Si inizierà con i trasporti pubblici e dopo averne testato l’impatto sociale si cercherà di allargarlo anche alle imprese private con la scusa che la produzione è funzionale all’interesse nazionale. Le limitazioni già sono evidenti laddove si prevede l’obbligo per le piccole sigle sindacali di indire un referendum consultivo prima di uno sciopero mentre quelle maggiori dovranno superare una soglia di rappresentatività del 50%. Se tale quota non viene raggiunta, con una rappresentatività di almeno il 20% sarà necessario ricorrere al referendum preventivo e ottenere almeno il 30% dei consensi. Inoltre per i servizi di particolare rilevanza l’adesione da parte del singolo lavoratore andrà fornita preventivamente.

La revoca dello sciopero dovrà poi essere comunicata con congruo anticipo per “eliminare i danni provocati dall’effetto annuncio”. Come a dire che il diritto di sciopero verrà praticamente cancellato.

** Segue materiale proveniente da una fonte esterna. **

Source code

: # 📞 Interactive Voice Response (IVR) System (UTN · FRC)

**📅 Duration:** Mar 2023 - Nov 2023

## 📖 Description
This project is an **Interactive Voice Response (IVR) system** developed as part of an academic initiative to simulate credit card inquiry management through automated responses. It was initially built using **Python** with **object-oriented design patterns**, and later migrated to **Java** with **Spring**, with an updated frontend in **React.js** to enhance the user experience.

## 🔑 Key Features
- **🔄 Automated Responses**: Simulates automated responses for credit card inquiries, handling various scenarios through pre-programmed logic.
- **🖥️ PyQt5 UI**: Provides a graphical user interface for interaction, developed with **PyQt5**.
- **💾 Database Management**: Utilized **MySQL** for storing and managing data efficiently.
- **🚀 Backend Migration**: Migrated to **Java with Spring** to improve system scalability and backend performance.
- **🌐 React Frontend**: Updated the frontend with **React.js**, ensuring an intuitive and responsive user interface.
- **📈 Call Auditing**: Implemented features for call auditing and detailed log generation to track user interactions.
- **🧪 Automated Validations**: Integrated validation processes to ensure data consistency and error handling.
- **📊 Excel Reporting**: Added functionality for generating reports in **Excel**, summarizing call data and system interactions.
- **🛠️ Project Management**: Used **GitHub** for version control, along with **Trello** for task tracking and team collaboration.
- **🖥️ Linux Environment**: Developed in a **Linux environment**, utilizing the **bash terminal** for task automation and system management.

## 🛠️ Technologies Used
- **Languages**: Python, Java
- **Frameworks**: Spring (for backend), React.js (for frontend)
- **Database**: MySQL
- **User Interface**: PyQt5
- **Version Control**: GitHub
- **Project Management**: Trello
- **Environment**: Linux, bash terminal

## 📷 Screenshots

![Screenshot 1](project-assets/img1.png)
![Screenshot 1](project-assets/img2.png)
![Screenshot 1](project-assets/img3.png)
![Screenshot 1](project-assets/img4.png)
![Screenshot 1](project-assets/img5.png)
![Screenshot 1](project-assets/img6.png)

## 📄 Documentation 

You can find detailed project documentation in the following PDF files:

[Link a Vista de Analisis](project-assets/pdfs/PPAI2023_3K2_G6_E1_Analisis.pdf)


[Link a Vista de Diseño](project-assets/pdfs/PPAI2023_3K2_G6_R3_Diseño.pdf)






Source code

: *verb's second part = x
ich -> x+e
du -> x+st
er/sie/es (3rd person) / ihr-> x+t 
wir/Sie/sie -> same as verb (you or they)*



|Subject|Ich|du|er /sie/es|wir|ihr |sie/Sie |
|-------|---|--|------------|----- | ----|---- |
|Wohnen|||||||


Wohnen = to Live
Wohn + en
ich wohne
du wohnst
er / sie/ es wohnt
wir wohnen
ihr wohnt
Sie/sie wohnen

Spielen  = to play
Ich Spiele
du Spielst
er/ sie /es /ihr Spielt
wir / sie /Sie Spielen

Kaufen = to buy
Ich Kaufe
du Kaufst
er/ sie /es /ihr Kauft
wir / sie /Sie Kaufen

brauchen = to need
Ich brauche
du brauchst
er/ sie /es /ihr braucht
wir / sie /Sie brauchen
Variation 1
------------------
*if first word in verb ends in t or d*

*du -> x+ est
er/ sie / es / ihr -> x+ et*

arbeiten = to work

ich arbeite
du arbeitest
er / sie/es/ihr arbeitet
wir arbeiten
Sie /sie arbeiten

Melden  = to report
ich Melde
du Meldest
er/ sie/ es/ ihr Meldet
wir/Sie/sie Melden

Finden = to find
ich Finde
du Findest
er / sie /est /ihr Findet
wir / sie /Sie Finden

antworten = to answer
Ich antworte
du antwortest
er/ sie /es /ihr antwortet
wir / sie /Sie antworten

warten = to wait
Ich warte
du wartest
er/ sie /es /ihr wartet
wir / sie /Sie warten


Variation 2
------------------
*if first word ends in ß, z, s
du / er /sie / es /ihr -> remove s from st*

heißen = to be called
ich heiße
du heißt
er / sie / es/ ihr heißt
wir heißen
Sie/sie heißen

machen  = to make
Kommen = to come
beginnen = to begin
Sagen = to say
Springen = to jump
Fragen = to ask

Lo sciopero “virtuale” alla giapponese

La presa in giro operata dal testo pensato dal ministro dei Trasporti, Altero Matteoli, da quello del lavoro, l’ex socialista (!) Maurizio Sacconi e da quello della Funzione pubblica, Renato Brunetta, sta soprattutto nella geniale creazione di una nuova figura giuridica, quello dello “sciopero virtuale”. Insomma se lo sciopero indetto da determinate categorie professionali dovesse comportare la concreta impossibilità di erogare “il servizio principale ed essenziale”, i lavoratori una volta proclamato lo sciopero andrebbero comunque a lavorare (con una fascia al braccio come in Giappone) per garantire il servizio ai cittadini. Incredibile a dir poco il ragionamento fatto da Sacconi che ha spiegato che lo sciopero virtuale potrà comportare anche la trattenuta dal salario in presenza di un danno anche per la controparte, più che proporzionato alla rinuncia dei lavoratori. In tal caso se il lavoratore, pur lavorando, rinuncerà allo stipendio di quel giorno, esso non rimarrà in azienda ma il datore di lavoro dovrà versarlo maggiorato in un apposito fondo. Sarà una specie di multa che l’impresa di trasporti dovrà pagare per prendere atto dell’atteggiamento critico dei lavoratori nei riguardi della gestione aziendale.

Una svolta repressiva

La svolta repressiva per comprimere i diritti dei lavoratori garantiti dalla Costituzione e dallo Statuto del 1970, è ulteriormente dimostrata dalla sostituzione dell’attuale Commissione di garanzia sugli scioperi con una “Commissione per le relazioni di lavoro” che dovrà verificare l’effettivo grado di partecipazione agli scioperi per fornire al governo e alle parti sociali dati certi o verosimili sull’andamento dei conflitti di lavoro. E se un sindacato proclamerà uno sciopero, la Commissione, che sarà investita anche di competenze di natura arbitrale e conciliativa, potrà subito verificare se esso è rappresentativo, utilizzando la certificazione all’Inps dei dati di iscrizione al sindacato. La Commissione sarà composta da cinque esperti di relazioni industriali scelti su designazione dei presidenti di Camera e Senato e nominati con decreto del presidente della Repubblica. Il disegno di legge delega si spinge ancora più in là perché assegna al governo il compito di riformare anche le sanzioni per la violazione delle regole da parte di chi promuove lo sciopero, delle aziende che tengono comportamenti sleali e dei singoli lavoratori negli scioperi spontanei.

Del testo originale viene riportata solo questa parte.